Por ello, el siguiente factor de realización cinematográfica, debería tomarse muy en cuenta: cada vez que los directores nacionales y sus equipos creativos, fundamentan sus guiones en recortes de la prensa, en novelas y en cuentos de nuestros autores literarios, y se inspiran en historias ocurridas en las calles y ciudades locales, surgen créditos mejor hechos, con una estatura dramática más competitiva, y relatos cuyo transcurso se desangra en códigos estéticos y narrativos, mucho más profundos y logrados artísticamente.

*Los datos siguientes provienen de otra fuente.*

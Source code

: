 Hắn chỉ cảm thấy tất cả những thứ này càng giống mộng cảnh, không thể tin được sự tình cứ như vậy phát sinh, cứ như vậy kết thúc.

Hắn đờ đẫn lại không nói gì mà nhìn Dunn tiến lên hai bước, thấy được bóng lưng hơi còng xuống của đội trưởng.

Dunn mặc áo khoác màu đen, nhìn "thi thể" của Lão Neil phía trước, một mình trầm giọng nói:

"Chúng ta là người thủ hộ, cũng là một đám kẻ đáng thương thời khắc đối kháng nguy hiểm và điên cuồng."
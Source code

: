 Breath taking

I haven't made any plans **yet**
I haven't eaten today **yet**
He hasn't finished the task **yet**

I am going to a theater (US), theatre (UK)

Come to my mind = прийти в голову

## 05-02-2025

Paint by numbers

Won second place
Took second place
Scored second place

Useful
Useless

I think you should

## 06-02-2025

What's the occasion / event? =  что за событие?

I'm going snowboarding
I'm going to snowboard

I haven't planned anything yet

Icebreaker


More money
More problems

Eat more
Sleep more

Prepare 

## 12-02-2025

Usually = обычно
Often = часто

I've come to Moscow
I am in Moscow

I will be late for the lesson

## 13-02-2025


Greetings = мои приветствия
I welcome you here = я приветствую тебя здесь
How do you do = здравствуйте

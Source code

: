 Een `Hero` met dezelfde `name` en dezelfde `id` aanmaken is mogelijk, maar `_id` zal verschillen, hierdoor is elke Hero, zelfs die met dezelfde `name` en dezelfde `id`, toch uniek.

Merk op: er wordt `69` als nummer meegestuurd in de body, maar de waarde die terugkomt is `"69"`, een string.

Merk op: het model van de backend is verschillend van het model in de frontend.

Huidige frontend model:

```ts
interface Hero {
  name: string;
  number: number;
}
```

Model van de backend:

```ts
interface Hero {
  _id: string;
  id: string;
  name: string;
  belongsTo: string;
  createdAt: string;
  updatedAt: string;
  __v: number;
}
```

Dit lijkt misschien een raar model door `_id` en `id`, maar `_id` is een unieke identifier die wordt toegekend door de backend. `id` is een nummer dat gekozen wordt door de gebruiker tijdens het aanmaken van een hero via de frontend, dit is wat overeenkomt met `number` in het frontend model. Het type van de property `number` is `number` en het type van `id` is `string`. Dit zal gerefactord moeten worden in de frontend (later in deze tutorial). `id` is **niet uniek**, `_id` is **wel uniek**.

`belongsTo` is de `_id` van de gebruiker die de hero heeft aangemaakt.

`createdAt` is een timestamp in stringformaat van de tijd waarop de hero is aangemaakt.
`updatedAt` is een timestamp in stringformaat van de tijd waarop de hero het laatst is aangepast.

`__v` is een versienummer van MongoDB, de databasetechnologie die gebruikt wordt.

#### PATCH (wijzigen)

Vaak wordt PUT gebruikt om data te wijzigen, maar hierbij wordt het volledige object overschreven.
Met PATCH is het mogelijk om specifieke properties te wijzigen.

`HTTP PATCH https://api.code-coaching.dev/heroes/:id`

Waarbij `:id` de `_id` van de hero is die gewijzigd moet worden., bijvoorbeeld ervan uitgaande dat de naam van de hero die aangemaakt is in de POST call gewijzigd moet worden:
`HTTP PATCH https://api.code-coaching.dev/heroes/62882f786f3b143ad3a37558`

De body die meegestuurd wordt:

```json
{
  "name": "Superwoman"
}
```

Y como los cineastas que pueblan las películas de Almodóvar, Rodrigo Sepúlveda redactó el libreto de Aurora, basándose en el caso verídico de la profesora Bernarda Gallardo, quien en 2003, dio la batalla legal a fin de poder dar sepultura al cadáver de un bebé abandonado, en un vertedero de la ciudad donde vivía, la sureña Puerto Montt. En la trama de la cinta, en tanto, la notable docente (aquí llamada Sofía) es interpretada magistralmente por la actriz Amparo Noguera, en un papel que la sitúa en la cúspide de su carrera y en el centro de atención de este auge del realismo social, que tan buenos resultados le ha entregado al cine chileno durante estos últimos meses.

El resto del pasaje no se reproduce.